## Extracted records
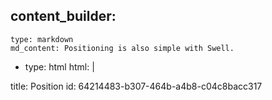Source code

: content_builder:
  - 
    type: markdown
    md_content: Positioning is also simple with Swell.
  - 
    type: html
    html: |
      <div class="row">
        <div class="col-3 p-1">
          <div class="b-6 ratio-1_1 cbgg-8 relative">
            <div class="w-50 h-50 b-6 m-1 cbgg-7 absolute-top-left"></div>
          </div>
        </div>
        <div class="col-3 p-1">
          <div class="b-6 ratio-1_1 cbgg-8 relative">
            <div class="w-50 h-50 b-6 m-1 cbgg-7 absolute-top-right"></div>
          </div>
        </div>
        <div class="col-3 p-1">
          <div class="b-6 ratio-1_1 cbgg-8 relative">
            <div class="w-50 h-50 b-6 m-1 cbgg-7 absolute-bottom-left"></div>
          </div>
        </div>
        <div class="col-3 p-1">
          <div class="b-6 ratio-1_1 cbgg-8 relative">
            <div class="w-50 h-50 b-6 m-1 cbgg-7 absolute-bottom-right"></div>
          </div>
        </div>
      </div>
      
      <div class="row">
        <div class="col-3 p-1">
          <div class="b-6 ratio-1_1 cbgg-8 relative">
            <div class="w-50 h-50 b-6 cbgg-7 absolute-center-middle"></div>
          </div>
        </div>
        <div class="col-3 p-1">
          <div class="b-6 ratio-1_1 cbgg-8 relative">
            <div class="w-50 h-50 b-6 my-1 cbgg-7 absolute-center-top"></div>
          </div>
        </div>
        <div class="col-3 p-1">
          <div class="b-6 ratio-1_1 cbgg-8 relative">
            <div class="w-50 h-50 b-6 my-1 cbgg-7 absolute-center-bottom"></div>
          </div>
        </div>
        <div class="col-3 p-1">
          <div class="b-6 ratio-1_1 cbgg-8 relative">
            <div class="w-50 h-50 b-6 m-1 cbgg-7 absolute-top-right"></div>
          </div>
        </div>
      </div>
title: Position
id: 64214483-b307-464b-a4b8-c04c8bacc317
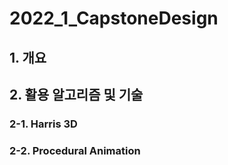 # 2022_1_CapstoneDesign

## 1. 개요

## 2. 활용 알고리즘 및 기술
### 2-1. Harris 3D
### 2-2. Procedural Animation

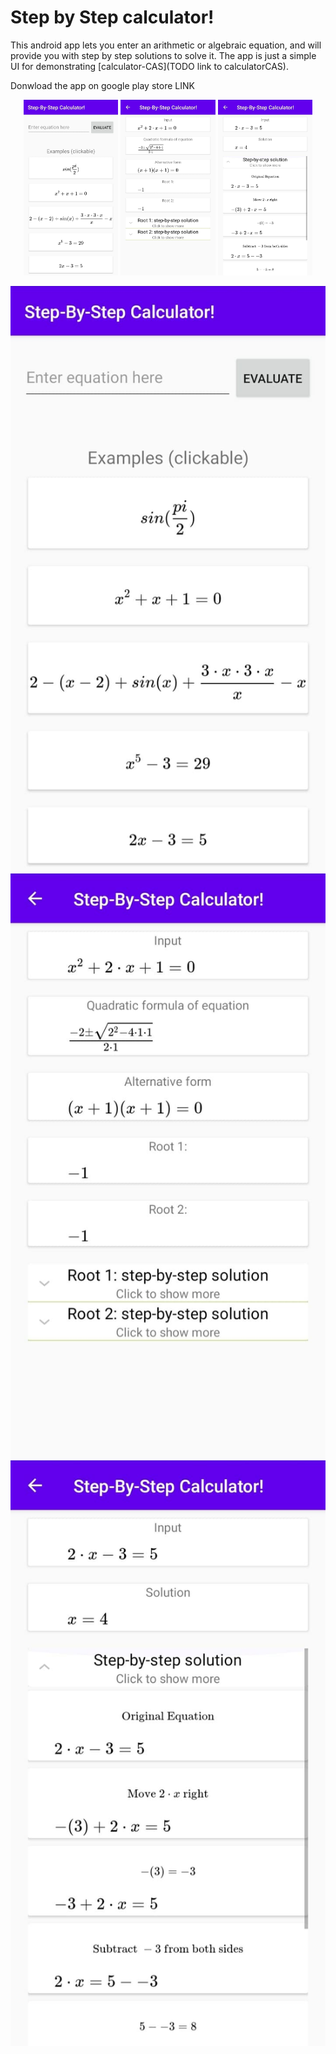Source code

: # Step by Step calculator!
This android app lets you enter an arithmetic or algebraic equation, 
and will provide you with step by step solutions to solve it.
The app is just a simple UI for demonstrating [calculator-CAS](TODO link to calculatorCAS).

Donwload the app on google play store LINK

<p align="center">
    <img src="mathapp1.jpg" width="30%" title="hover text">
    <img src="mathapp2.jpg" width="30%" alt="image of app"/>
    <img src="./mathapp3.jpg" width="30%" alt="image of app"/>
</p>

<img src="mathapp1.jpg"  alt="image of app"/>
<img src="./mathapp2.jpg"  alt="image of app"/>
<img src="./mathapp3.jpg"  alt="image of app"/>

## What you should do
Which lines of the listing contain the word "left"? Copy each of them.

## Your solution
            <div class="w-50 h-50 b-6 m-1 cbgg-7 absolute-top-left"></div>
            <div class="w-50 h-50 b-6 m-1 cbgg-7 absolute-bottom-left"></div>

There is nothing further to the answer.